▶ _The task_
Within these entries, which lines include the string "items"? Copy each one.

▶ _Records provided_
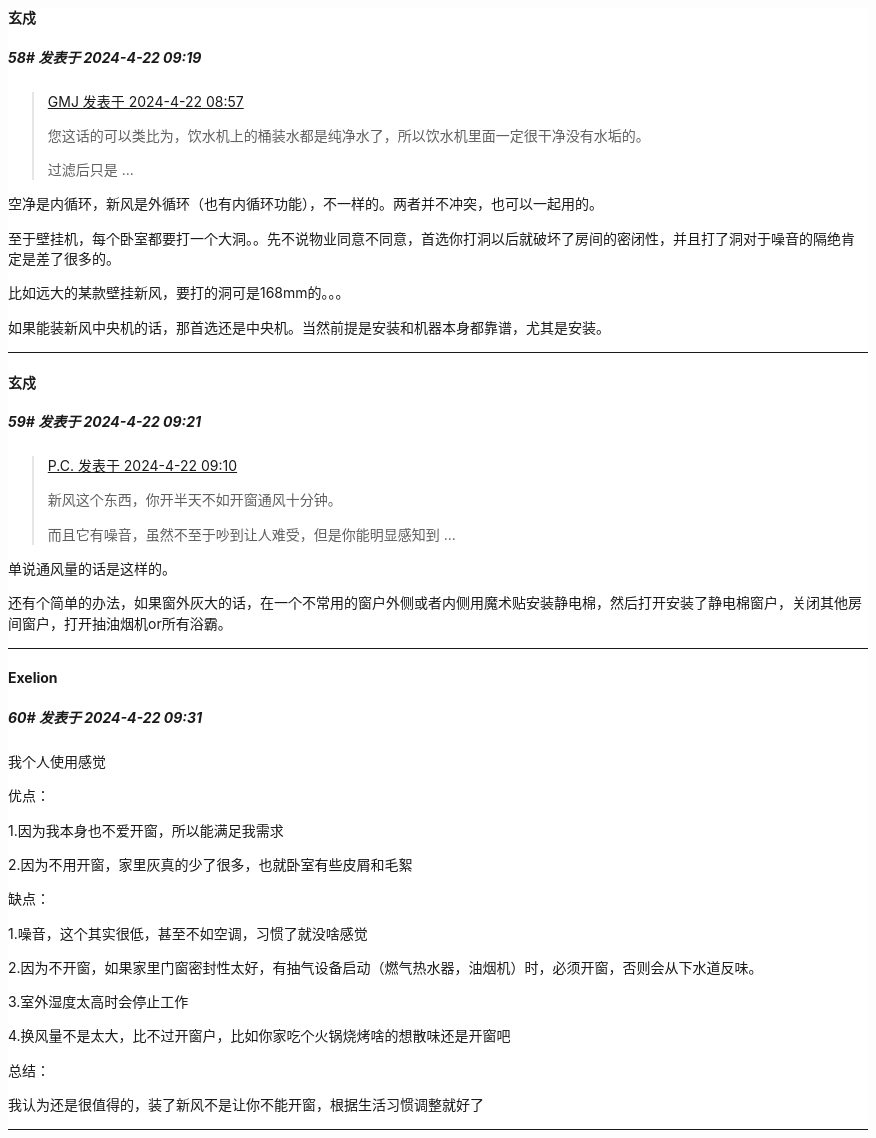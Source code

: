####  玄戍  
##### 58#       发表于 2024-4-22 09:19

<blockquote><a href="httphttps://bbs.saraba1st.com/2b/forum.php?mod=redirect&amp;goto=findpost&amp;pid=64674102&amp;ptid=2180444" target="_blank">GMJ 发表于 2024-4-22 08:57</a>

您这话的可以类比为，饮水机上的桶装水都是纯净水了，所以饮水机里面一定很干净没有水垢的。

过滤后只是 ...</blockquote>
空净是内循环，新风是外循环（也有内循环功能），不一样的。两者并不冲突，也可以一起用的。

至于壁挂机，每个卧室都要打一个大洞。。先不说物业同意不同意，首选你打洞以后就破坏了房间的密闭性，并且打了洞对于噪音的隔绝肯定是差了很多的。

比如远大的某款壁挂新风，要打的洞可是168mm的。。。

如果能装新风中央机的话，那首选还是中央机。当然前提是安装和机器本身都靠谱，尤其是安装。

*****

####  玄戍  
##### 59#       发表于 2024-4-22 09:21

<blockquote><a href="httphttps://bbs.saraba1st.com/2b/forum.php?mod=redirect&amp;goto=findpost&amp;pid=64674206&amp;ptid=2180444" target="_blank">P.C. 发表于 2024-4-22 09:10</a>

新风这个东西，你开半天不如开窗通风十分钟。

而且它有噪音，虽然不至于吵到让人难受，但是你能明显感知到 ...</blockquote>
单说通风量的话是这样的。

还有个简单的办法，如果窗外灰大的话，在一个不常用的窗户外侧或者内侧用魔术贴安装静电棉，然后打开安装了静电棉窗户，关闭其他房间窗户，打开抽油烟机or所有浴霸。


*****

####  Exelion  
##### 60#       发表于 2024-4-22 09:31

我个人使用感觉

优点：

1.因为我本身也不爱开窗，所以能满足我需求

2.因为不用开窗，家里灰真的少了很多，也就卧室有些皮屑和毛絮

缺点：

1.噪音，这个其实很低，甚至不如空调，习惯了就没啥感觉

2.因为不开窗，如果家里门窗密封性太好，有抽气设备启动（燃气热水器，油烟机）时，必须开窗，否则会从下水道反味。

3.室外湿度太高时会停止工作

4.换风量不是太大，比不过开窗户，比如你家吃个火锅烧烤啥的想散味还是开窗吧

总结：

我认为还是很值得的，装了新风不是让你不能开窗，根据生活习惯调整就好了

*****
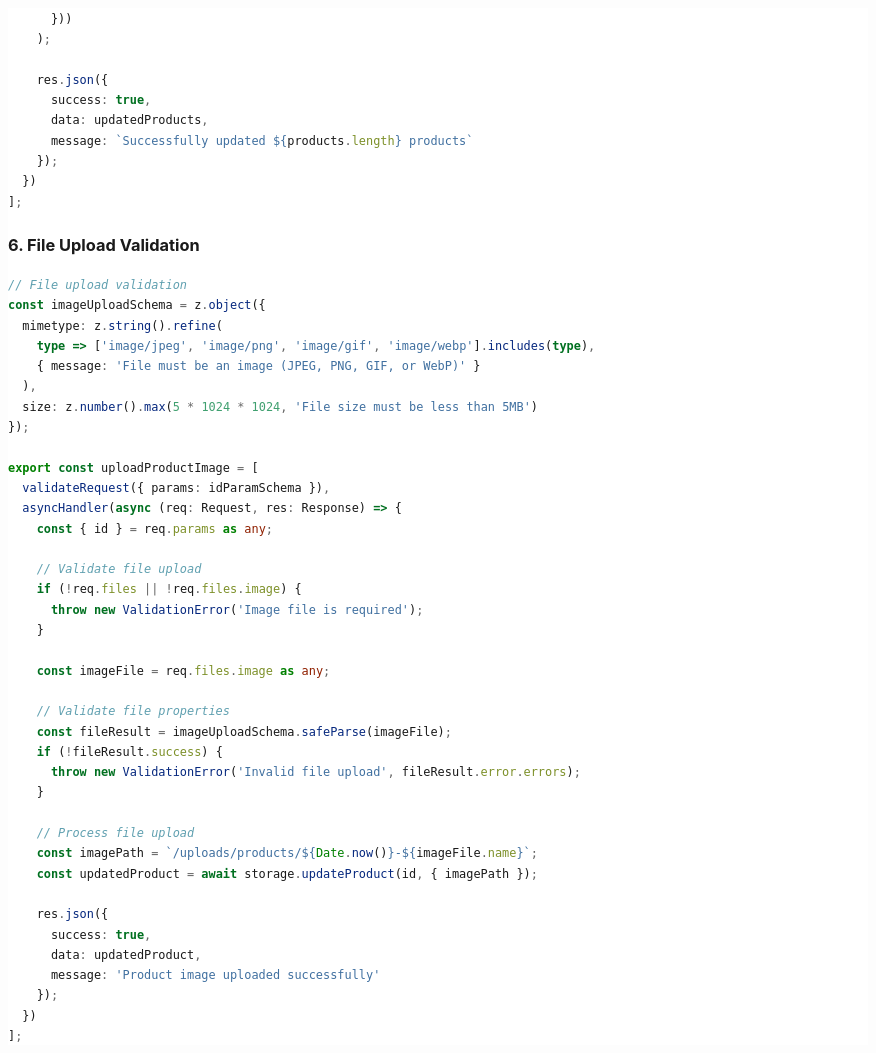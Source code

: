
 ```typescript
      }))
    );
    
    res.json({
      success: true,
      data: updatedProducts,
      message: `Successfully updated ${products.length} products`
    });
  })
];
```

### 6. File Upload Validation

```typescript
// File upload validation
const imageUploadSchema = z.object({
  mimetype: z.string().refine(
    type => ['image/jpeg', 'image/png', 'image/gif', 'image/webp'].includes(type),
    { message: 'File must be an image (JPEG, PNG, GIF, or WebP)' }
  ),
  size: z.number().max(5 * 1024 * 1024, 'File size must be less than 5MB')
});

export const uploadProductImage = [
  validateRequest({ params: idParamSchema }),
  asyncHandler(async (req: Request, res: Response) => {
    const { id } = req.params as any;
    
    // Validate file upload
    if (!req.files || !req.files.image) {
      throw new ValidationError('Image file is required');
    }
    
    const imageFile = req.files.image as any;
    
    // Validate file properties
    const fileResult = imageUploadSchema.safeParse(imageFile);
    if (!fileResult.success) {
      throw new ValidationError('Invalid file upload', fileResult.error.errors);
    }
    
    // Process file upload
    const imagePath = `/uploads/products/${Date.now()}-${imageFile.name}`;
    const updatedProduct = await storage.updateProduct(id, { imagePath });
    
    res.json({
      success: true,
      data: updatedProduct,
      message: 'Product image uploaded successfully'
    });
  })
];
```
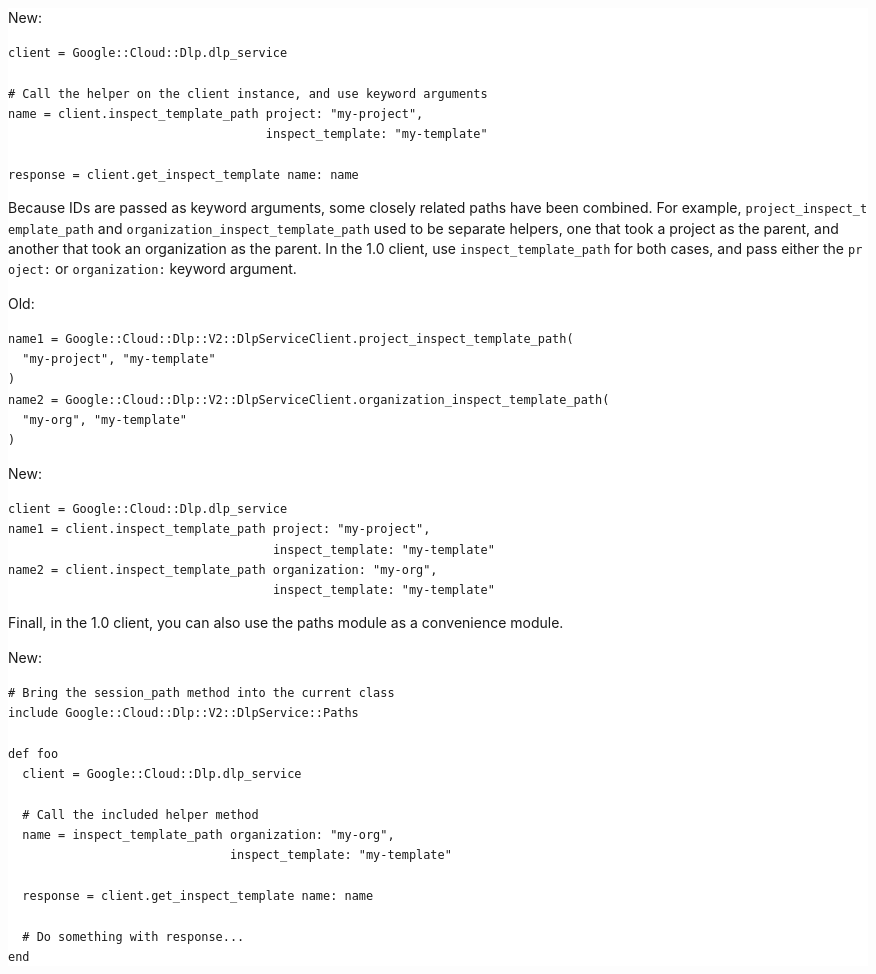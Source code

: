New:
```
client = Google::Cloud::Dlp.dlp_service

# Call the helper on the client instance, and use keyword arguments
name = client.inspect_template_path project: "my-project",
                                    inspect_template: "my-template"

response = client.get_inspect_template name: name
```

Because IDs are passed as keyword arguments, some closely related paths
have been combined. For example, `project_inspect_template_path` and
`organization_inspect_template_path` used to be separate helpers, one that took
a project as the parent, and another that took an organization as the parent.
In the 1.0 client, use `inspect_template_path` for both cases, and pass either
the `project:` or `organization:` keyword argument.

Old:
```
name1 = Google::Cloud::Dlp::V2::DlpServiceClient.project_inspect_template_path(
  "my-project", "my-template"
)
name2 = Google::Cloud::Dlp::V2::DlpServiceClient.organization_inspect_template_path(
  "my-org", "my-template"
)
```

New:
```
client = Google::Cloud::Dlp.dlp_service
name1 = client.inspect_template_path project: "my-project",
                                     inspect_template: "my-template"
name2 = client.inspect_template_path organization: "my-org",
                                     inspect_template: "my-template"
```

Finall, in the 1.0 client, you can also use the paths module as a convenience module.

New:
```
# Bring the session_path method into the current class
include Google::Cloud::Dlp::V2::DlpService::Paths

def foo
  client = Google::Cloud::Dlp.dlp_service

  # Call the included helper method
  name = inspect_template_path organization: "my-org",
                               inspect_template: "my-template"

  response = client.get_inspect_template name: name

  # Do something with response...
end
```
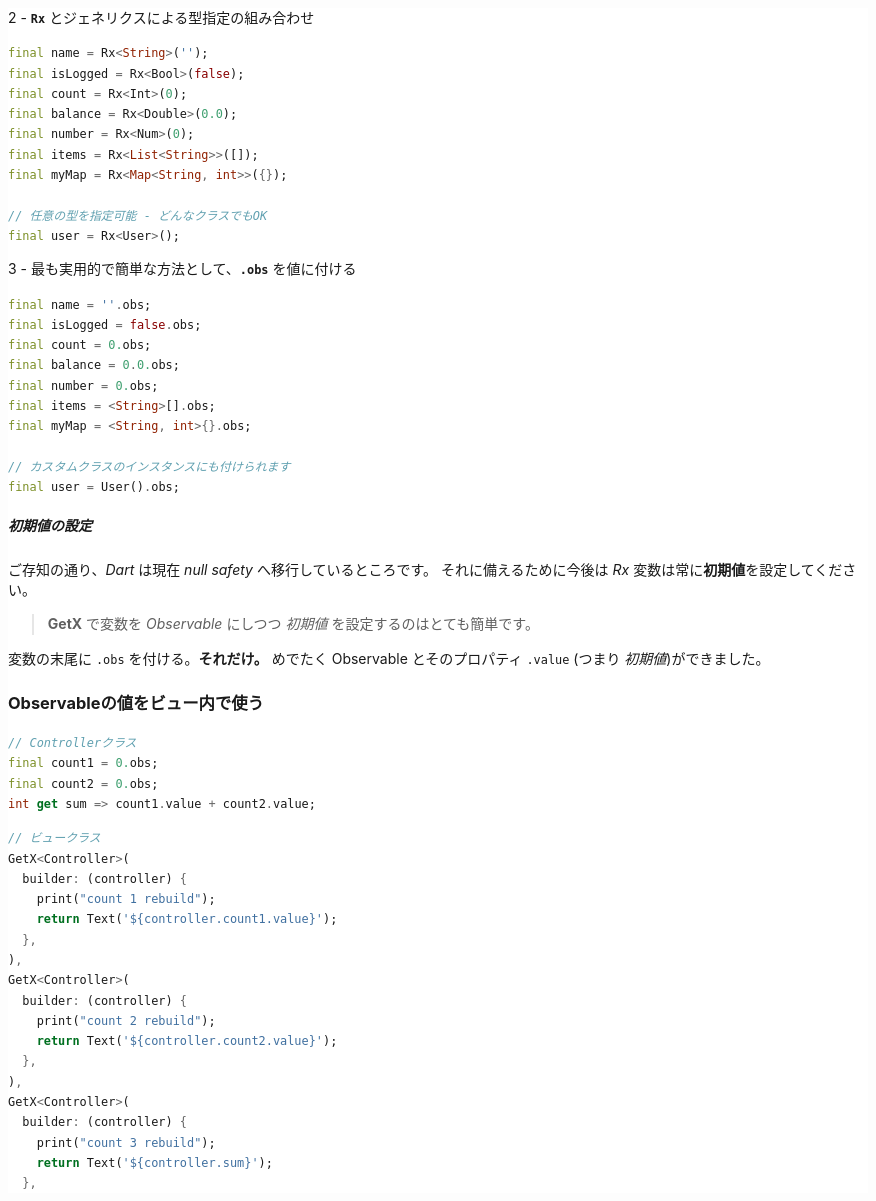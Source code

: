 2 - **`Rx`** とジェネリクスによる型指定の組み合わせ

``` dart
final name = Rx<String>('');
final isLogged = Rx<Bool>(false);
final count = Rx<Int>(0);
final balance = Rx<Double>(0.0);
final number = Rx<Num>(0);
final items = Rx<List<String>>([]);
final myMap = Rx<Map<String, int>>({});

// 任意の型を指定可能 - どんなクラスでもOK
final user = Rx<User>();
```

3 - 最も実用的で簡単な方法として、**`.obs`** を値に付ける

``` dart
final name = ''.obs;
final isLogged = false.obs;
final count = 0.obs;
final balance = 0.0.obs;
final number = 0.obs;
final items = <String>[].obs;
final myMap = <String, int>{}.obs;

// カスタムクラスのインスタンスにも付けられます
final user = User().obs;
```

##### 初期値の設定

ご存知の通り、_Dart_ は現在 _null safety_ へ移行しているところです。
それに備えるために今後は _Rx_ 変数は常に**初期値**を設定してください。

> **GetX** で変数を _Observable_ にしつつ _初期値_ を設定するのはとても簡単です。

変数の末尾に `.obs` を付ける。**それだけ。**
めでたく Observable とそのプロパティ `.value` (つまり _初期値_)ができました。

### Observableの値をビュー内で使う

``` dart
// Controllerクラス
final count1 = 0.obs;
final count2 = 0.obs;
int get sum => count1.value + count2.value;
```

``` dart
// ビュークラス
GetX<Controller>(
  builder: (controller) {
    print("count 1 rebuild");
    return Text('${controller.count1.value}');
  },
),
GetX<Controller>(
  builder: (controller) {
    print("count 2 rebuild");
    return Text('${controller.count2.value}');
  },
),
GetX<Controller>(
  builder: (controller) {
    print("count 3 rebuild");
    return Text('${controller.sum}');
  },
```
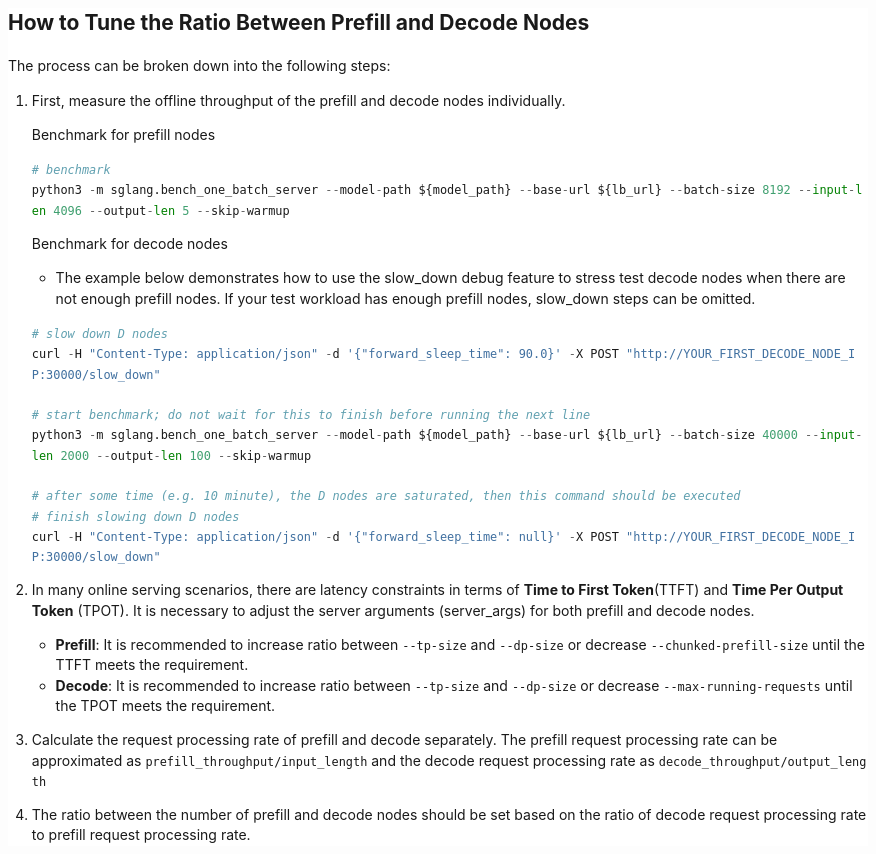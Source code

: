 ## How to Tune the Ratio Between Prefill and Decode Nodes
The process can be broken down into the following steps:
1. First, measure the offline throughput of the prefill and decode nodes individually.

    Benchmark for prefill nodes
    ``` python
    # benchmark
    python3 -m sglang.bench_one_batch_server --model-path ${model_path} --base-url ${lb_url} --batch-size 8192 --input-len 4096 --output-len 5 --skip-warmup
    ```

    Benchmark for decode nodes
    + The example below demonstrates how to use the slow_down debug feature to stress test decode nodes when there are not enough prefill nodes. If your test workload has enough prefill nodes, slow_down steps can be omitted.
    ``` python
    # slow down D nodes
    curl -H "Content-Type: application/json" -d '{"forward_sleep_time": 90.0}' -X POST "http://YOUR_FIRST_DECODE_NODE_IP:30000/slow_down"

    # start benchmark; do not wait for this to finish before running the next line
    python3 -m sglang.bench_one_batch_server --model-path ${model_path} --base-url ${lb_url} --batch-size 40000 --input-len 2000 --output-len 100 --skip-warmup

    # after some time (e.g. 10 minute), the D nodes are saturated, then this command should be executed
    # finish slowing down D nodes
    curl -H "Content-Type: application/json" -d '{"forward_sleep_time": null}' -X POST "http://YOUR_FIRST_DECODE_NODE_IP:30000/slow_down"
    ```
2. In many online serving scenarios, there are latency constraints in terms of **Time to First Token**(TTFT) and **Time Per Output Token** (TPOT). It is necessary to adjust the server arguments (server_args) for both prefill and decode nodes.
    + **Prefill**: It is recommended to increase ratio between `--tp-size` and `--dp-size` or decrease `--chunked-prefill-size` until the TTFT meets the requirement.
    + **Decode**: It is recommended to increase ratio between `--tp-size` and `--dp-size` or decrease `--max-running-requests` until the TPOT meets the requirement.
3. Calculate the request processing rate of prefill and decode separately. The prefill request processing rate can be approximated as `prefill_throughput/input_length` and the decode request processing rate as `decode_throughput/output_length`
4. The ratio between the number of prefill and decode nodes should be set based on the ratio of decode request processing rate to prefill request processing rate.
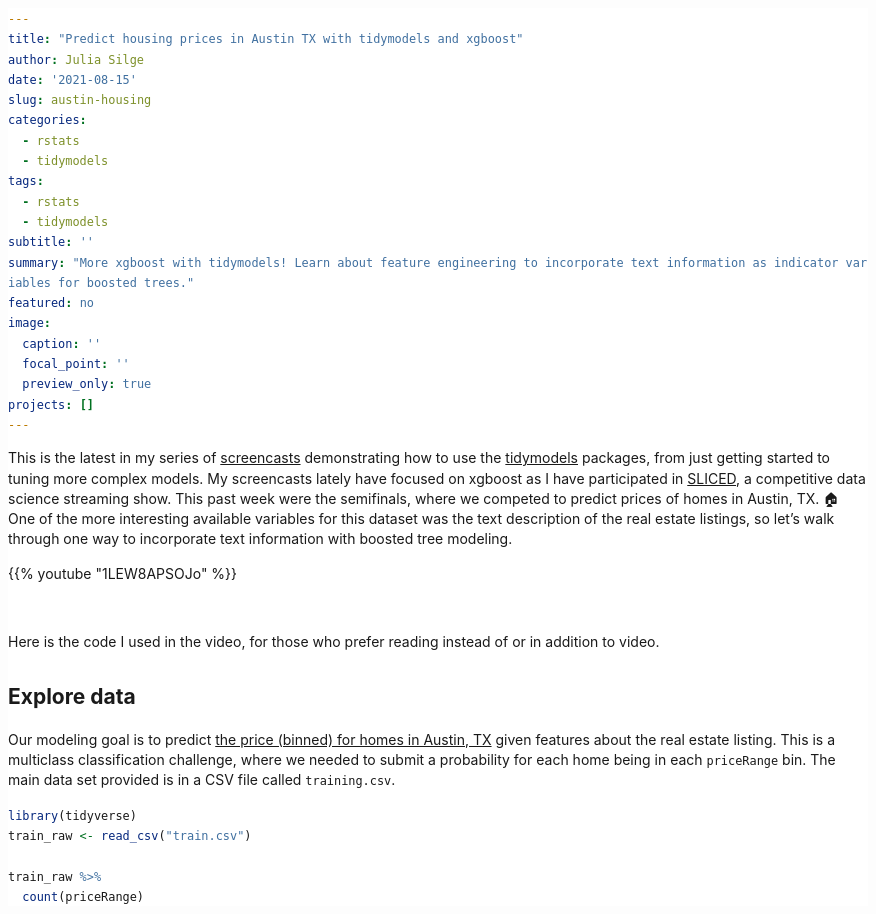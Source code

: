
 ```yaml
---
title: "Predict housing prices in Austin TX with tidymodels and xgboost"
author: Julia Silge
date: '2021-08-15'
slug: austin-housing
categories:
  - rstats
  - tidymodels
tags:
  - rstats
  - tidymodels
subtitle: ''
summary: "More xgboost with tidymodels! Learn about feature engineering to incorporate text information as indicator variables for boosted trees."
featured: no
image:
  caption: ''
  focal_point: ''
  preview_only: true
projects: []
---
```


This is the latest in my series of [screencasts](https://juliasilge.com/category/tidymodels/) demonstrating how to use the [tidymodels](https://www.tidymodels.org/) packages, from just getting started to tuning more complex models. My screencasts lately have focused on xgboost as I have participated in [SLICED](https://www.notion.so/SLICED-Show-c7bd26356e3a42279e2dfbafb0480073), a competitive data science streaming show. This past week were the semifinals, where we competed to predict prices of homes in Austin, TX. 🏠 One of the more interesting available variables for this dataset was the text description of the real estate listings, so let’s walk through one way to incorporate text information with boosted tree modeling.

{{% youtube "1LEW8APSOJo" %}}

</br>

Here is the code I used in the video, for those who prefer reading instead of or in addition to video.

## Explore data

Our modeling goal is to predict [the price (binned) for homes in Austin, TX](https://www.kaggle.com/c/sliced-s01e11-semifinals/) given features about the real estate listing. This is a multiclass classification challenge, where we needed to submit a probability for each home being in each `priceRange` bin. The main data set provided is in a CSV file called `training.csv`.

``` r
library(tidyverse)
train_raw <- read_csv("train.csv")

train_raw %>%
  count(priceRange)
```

▶ _Solution to this problem_
final items = Rx<List<String>>([]);
final items = <String>[].obs;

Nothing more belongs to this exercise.